The New York City-based Icahn School of Medicine at Mount Sinai is one of the first U.S. hospitals to use the Zeiss Kinevo 900 microscope, a robotic visualization system with 4K resolution and 3D visualization.
Here are five things to know:
1. The system works by streaming optical, navigation, and simulation information into the microscope's eyepiece and projecting it on large monitors in the operating room so providers can view the images in real time.
2. The Kinevo 900 uses an open interface that enables integration with navigation and image-guided software developed Brainlab and Surgical Theater.
3. According to Joshua Bederson, MD, professor and system chair for the Mount Sinai Health System neurosurgery department and clinical director of the neurosurgery simulation core, an advantage to projecting real-time images of the brain onto a video screen is that information sources external to the microscope can be overlaid on the monitor.

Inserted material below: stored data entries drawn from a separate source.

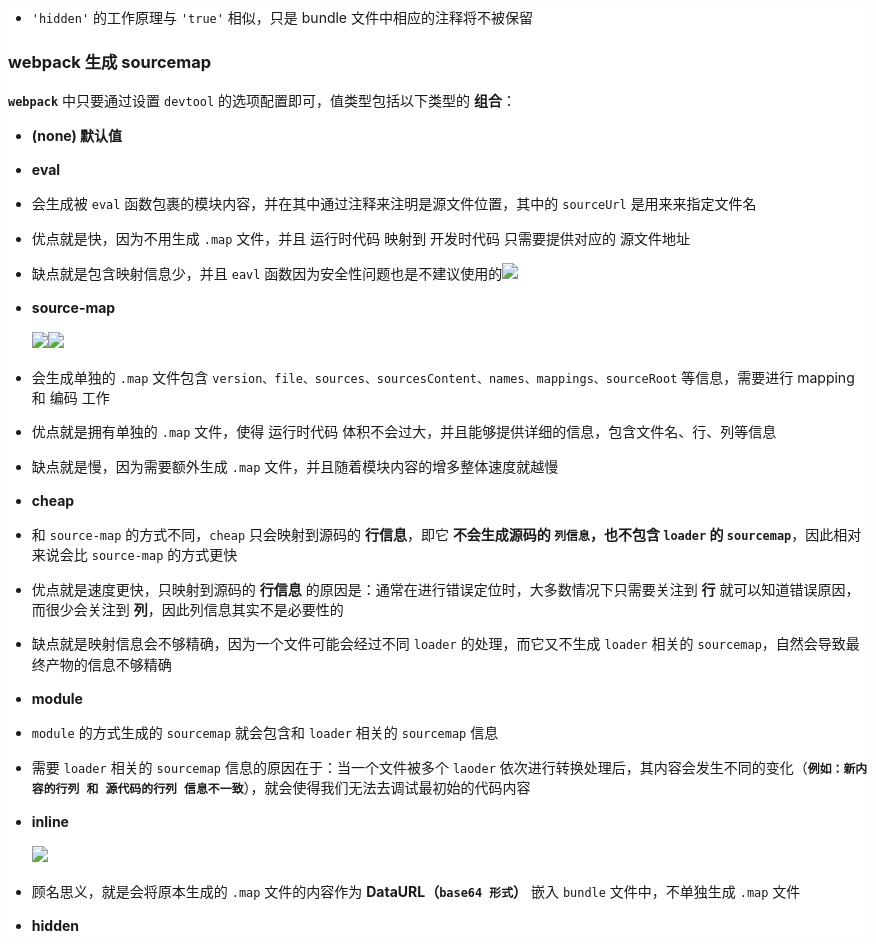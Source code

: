 
*   `'hidden'` 的工作原理与 `'true'` 相似，只是 bundle 文件中相应的注释将不被保留
    

### **webpack 生成 sourcemap**

**`webpack`** 中只要通过设置 `devtool` 的选项配置即可，值类型包括以下类型的 **组合**：

*   **(none) 默认值**
    
*   **eval**
    

*   会生成被 `eval` 函数包裹的模块内容，并在其中通过注释来注明是源文件位置，其中的 `sourceUrl` 是用来来指定文件名
    
*   优点就是快，因为不用生成 `.map` 文件，并且 运行时代码 映射到 开发时代码 只需要提供对应的 源文件地址
    
*   缺点就是包含映射信息少，并且 `eavl` 函数因为安全性问题也是不建议使用的![](https://mmbiz.qpic.cn/mmbiz/p3q0CDzmjJMfYZpHCBEcniabRHssQZvdhqG9ydvq3dq7jvmBva8KHBUZVZV5VQYWHmNUgJRSInVoBnScPXOEE4Q/640?wx_fmt=other)
    

*   **source-map**
    
    ![](https://mmbiz.qpic.cn/mmbiz/p3q0CDzmjJMfYZpHCBEcniabRHssQZvdhogfUmJMGrmHoCDG7Ese740CxqtbYCnrf2p6EOvpPhwicrZCc10gdQLA/640?wx_fmt=other)![](https://mmbiz.qpic.cn/mmbiz/p3q0CDzmjJMfYZpHCBEcniabRHssQZvdhEG9OI4Uia8wahcVUPQ9xM33HVWyjh7ruicFicbg5ABA3XFibKxkjZ7LW6Q/640?wx_fmt=other)
    

*   会生成单独的 `.map` 文件包含 `version、file、sources、sourcesContent、names、mappings、sourceRoot` 等信息，需要进行 mapping 和 编码 工作
    
*   优点就是拥有单独的 `.map` 文件，使得 运行时代码 体积不会过大，并且能够提供详细的信息，包含文件名、行、列等信息
    
*   缺点就是慢，因为需要额外生成 `.map` 文件，并且随着模块内容的增多整体速度就越慢
    

*   **cheap**
    

*   和 `source-map` 的方式不同，`cheap` 只会映射到源码的 **行信息**，即它 **不会生成源码的 `列信息`，也不包含 `loader` 的 `sourcemap`**，因此相对来说会比 `source-map` 的方式更快
    
*   优点就是速度更快，只映射到源码的 **行信息** 的原因是：通常在进行错误定位时，大多数情况下只需要关注到 **行** 就可以知道错误原因，而很少会关注到 **列**，因此列信息其实不是必要性的
    
*   缺点就是映射信息会不够精确，因为一个文件可能会经过不同 `loader` 的处理，而它又不生成 `loader` 相关的 `sourcemap`，自然会导致最终产物的信息不够精确
    

*   **module**
    

*   `module` 的方式生成的 `sourcemap` 就会包含和 `loader` 相关的 `sourcemap` 信息
    
*   需要 `loader` 相关的 `sourcemap` 信息的原因在于：当一个文件被多个 `laoder` 依次进行转换处理后，其内容会发生不同的变化（**`例如：新内容的行列 和 源代码的行列 信息不一致`**），就会使得我们无法去调试最初始的代码内容
    

*   **inline**
    
    ![](https://mmbiz.qpic.cn/mmbiz/p3q0CDzmjJMfYZpHCBEcniabRHssQZvdhwL1BiaQzsnIMe32liaD91yqoTBUgw8RGRC7r0Bicc0D7yXr9eibAibVcCMQ/640?wx_fmt=other)
    

*   顾名思义，就是会将原本生成的 `.map` 文件的内容作为 **DataURL（`base64 形式`）** 嵌入 `bundle` 文件中，不单独生成 `.map` 文件
    

*   **hidden**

4. The Kinevo 900 offers PointLock, a specialized robotic control system which is designed to enable surgeons to focus on a particular point in the surgical field and move the microscope in a spherical arch with the use of a foot pedal. This is intended to enable safe navigation around the patient intraoperatively instead of repositioning the patient.
5. The system features PositionMemory, which stores magnification and focus settings for key brain regions, and a micro-inspection surgical tool called QEVO that is engineered with an angled design to allow surgeons to look around complex structures out of the microscope's range.